I really do know how to cook. I swear. I make killer lasagna, and roasted sweet potatoes with bell pepper and goat-cheese topping, and some of the most adorable little spice cupcakes with homemade peanut butter cream cheese frosting you ever did see. But it is March.

And March means Girl Scout Cookies.

And there is no refuting this fundamental truth of American life, which is: $4 per box is an outrageous crime of a price for a box of 12 cookies, and I would like five, please. Have fun at camp, ladies. 

A local Girl Scout Brownie troop was selling their cookies to spend half on summer camp scholarships for girls in the troop with lower income families, and sending the other half of their proceeds to Haiti to help buy school supplies for grade school girls there. Um, awesome. High fives for all Girl Scouts all the time.

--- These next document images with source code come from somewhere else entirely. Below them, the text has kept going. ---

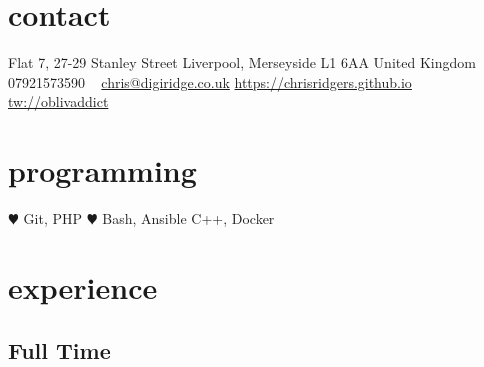 \documentclass[]{friggeri-cv} %
\begin{document}


\begin{aside} %
\section{contact}
Flat 7, 27-29 Stanley Street
Liverpool, Merseyside L1 6AA
United Kingdom
~
07921573590
~
\href{mailto:chris@digiridge.co.uk}{chris@digiridge.co.uk}
\href{https://chrisridgers.github.io}{https://chrisridgers.github.io}
\href{http://twitter.com/oblivaddict}{tw://oblivaddict}
\section{programming}
{\large \color{red} $\varheartsuit$} Git, PHP
{\color{red} $\varheartsuit$} Bash, Ansible
C++, Docker 
\end{aside}


\section{experience}

\subsection{Full Time}
\end{document}
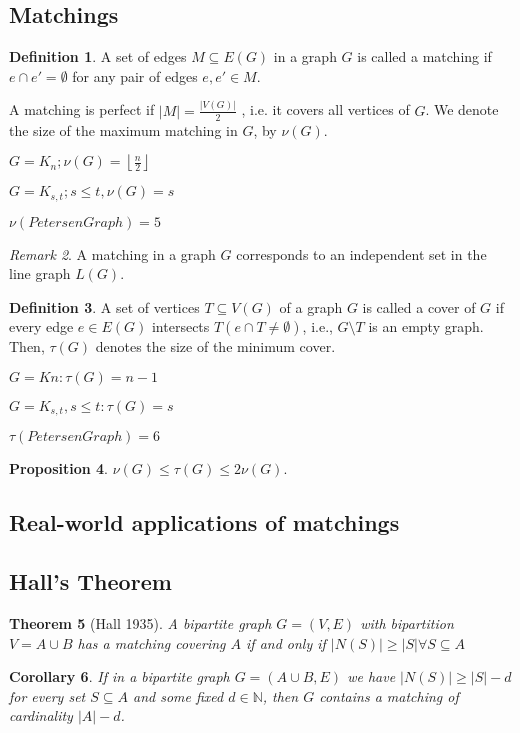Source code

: \documentclass[11pt, fleqn, a4paper, landscape]{article}
\theoremstyle{plain} %
\newtheorem{thm}{Theorem}
\newtheorem{pro}[thm]{Proposition}
\newtheorem{cor}[thm]{Corollary}
\theoremstyle{remark} %
\newtheorem{rem}[thm]{Remark}
\theoremstyle{definition} %
\newtheorem{defi}[thm]{Definition}
\begin{document}
\begin{multicols}{3}
\section{Matchings}
\begin{defi}
A set of edges $M \subseteq E(G)$ in a graph $G$ is called a matching if $e \cap e' = \emptyset$ for any pair of edges $e, e' \in M$.

A matching is perfect if $|M|=\frac{|V (G)|}{2}$ , i.e. it covers all vertices of $G$. We denote the size of the maximum matching in $G$, by $\nu(G)$.

$G=K_n; \nu(G)=\left\lfloor\frac{n}{2}\right\rfloor$

$G=K_{s,t}; s\le t, \nu(G)=s$

$\nu(Petersen Graph)=5$
\end{defi}
\addtocounter{thm}{1}
\begin{rem}
A matching in a graph $G$ corresponds to an independent set in the line graph $L(G)$.
\end{rem}
\begin{defi}
A set of vertices $T \subseteq V (G)$ of a graph  $G$ is called a cover of $G$ if every edge $e \in E(G)$ intersects $T (e \cap T \neq \emptyset)$, i.e., $G \setminus T$ is an empty graph. Then, $\tau(G)$ denotes the size of
the minimum cover.

$G = Kn: \tau(G) = n - 1$

$G = K_{s,t}, s \le t: \tau(G) = s$

$\tau(Petersen Graph)=6$
\end{defi}
\addtocounter{thm}{1}
\begin{pro}
$\nu(G) \le\tau(G) \le 2\nu(G).$
\end{pro}
\subsection{Real-world applications of matchings}

\subsection{Hall’s Theorem}
\begin{thm}[Hall 1935]
A bipartite graph $G = (V,E)$ with bipartition $V = A\cup B$ has a matching
covering $A$ if and only if $|N(S)|\ge|S|\forall S \subseteq A$
\end{thm}

\begin{cor}
 If in a bipartite graph $G = (A\cup B,E)$ we have $|N(S)|\ge|S|-d$ for every set $S \subseteq A$ and some fixed $d\in\mathbb{N}$, then $G$ contains a matching of cardinality $|A|- d$.
\end{cor}


\end{multicols}
\end{document}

So I bought one of each box, because while I knew that Thin Mints are The Awesome, I had never even heard of Thank U Berry Munches, and I had a coworker who was whining about never being able to find Lemon Chalet Cremes. So. I found something out: there are two separate Girl Scout Cookie Bakeries. Depending on which bakery your local Troop orders from, the cookies may have different names, and some of the bakeries do not make all of the same cookies overlapping. Which is why you can only get Lemon Chalet Cremes from the people who call the chocolate-covered peanut butter and cookie cookies “Tagalongs,” instead of “Peanut Butter Patties.”

For real.

om nom nom
Samoas - racist maybe, delicious definitely

So anyway, The Assessment:

Tagalongs, otherwise known as Peanut Butter Patties, are delicious. Like, this was the first box to disappear. Of course, part of the reason for that is that there are only 15 cookies per box. They come in a cellophane tray and they are disgustingly rich, which is why I made myself sick on them first. Mister Bruiseday says these are the cookies you go for when you need to eat your feelings. He said that around a mouthful of them, so I now have to wonder if I should be worried. Maybe I’ll eat another box while I fret about it.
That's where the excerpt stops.